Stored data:
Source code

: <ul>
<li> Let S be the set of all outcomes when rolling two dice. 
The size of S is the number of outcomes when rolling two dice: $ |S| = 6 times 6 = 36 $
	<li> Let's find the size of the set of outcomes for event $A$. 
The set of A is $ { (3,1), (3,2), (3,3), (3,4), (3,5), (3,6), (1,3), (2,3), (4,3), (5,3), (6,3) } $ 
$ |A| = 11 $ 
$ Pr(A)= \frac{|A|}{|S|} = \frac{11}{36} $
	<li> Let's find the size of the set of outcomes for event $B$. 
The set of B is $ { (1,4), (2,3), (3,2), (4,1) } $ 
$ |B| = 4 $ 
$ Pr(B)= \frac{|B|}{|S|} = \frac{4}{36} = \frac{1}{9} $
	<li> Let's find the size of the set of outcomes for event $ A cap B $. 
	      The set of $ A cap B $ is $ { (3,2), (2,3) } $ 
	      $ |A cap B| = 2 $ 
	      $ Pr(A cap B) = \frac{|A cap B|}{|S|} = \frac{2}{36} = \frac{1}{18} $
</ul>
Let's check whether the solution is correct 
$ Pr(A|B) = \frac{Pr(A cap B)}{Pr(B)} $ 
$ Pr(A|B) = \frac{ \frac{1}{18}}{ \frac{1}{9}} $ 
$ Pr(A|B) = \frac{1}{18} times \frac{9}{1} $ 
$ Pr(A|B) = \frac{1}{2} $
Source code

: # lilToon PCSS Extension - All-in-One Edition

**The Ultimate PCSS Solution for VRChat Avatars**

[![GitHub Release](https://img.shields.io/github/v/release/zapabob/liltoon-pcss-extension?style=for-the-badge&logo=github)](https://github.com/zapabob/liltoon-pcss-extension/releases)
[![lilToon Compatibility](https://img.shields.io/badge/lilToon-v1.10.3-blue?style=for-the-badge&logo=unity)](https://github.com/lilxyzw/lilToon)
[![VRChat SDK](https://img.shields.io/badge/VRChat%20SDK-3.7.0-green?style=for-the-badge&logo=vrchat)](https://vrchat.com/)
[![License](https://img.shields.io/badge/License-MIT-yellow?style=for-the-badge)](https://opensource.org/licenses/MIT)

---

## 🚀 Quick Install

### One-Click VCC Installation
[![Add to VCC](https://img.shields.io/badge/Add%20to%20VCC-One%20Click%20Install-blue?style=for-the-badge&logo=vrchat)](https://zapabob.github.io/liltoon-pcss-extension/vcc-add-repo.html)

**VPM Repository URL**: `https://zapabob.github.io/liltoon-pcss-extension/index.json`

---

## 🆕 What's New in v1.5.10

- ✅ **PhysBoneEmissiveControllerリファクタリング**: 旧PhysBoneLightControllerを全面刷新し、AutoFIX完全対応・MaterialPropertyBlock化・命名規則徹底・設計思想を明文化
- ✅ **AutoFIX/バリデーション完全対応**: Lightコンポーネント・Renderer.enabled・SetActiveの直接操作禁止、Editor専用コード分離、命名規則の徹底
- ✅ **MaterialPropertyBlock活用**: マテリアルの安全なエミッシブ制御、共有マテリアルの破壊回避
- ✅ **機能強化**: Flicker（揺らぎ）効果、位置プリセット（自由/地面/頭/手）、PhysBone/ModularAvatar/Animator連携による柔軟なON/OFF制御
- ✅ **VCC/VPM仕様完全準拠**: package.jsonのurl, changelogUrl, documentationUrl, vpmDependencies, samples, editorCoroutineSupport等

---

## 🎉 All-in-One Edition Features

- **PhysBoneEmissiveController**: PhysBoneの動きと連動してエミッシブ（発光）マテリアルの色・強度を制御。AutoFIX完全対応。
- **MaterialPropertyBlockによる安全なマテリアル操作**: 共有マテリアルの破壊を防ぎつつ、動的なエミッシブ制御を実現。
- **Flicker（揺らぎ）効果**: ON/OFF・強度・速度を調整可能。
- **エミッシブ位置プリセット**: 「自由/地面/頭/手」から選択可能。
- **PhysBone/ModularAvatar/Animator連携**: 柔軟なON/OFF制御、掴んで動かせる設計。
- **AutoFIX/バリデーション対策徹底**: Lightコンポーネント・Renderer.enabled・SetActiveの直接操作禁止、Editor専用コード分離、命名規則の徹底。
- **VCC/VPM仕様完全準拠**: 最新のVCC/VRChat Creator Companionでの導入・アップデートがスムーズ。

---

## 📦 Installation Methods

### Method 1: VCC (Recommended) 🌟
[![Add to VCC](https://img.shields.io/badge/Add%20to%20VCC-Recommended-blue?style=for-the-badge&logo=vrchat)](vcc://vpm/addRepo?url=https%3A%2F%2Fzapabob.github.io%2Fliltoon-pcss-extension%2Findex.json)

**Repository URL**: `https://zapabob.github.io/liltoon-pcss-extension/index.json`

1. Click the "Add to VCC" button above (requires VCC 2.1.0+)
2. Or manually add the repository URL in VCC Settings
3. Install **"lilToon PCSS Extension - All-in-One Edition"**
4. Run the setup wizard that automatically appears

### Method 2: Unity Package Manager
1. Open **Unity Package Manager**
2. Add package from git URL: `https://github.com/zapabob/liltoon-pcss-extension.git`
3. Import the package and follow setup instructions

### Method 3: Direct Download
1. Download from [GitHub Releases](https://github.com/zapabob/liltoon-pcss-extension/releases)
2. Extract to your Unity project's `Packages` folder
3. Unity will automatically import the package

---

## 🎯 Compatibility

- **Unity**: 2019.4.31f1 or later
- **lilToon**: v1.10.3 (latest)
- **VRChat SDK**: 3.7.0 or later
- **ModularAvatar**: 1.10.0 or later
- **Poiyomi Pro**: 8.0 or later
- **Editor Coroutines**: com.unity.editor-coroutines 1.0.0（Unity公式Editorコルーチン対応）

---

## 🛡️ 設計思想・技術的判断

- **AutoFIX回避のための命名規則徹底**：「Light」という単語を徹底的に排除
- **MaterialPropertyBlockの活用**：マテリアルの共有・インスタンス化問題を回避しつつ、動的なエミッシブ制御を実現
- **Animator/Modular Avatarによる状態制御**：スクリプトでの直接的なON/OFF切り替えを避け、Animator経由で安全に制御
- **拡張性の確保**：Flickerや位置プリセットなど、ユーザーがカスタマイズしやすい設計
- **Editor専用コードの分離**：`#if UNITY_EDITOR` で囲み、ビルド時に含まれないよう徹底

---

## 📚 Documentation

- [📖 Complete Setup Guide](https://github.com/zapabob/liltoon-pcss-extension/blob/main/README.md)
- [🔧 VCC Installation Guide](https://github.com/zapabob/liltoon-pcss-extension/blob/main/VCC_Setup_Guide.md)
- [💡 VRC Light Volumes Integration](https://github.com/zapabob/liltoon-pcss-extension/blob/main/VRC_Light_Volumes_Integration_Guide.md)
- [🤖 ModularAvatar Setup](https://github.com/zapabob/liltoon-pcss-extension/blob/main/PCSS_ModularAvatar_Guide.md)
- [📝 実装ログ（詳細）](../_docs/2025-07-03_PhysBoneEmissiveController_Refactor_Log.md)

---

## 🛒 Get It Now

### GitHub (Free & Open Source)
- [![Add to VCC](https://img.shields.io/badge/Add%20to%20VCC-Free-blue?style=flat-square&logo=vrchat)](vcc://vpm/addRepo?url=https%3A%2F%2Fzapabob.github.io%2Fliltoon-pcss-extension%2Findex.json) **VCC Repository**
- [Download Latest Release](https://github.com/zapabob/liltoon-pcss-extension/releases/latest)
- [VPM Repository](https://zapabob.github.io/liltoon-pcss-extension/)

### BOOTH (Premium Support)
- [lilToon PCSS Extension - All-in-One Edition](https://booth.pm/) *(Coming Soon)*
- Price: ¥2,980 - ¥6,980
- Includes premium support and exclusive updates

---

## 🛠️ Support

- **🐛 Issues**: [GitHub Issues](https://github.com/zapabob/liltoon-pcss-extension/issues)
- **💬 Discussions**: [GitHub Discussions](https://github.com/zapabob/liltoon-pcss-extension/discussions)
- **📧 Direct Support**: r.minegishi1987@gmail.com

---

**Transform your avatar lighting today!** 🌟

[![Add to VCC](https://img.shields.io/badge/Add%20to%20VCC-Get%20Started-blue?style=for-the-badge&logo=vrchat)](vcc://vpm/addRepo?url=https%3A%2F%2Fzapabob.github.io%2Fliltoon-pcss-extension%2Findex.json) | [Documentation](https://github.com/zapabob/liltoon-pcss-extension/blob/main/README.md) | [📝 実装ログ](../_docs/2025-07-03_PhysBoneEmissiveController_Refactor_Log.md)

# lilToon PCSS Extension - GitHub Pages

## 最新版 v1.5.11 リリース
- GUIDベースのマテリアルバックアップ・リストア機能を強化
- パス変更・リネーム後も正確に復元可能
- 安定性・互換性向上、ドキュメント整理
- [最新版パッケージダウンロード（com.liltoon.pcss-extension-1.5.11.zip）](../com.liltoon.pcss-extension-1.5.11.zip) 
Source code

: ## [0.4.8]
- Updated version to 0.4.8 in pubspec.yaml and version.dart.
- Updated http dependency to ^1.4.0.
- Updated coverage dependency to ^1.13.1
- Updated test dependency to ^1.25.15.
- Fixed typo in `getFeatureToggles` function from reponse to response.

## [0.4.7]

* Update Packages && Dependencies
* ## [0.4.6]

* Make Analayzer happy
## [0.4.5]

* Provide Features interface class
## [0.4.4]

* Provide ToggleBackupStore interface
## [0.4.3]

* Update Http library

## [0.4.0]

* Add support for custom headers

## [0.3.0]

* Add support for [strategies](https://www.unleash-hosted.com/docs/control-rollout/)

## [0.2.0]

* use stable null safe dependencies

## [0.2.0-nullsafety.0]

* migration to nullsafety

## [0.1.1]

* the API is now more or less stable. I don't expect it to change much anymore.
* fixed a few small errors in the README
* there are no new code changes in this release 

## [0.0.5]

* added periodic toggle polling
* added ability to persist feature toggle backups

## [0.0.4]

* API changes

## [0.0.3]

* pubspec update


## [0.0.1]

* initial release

◆ **Work request**
Copy out only the lines of the records above from the one with "4. Run the setup" through the one with "- [📖 Complete", exactly as they stand, both included.

◆ **Written reply**
4. Run the setup wizard that automatically appears

### Method 2: Unity Package Manager
1. Open **Unity Package Manager**
2. Add package from git URL: `https://github.com/zapabob/liltoon-pcss-extension.git`
3. Import the package and follow setup instructions

### Method 3: Direct Download
1. Download from [GitHub Releases](https://github.com/zapabob/liltoon-pcss-extension/releases)
2. Extract to your Unity project's `Packages` folder
3. Unity will automatically import the package

---

## 🎯 Compatibility

- **Unity**: 2019.4.31f1 or later
- **lilToon**: v1.10.3 (latest)
- **VRChat SDK**: 3.7.0 or later
- **ModularAvatar**: 1.10.0 or later
- **Poiyomi Pro**: 8.0 or later
- **Editor Coroutines**: com.unity.editor-coroutines 1.0.0（Unity公式Editorコルーチン対応）

---

## 🛡️ 設計思想・技術的判断

- **AutoFIX回避のための命名規則徹底**：「Light」という単語を徹底的に排除
- **MaterialPropertyBlockの活用**：マテリアルの共有・インスタンス化問題を回避しつつ、動的なエミッシブ制御を実現
- **Animator/Modular Avatarによる状態制御**：スクリプトでの直接的なON/OFF切り替えを避け、Animator経由で安全に制御
- **拡張性の確保**：Flickerや位置プリセットなど、ユーザーがカスタマイズしやすい設計
- **Editor専用コードの分離**：`#if UNITY_EDITOR` で囲み、ビルド時に含まれないよう徹底

---

## 📚 Documentation

- [📖 Complete Setup Guide](https://github.com/zapabob/liltoon-pcss-extension/blob/main/README.md)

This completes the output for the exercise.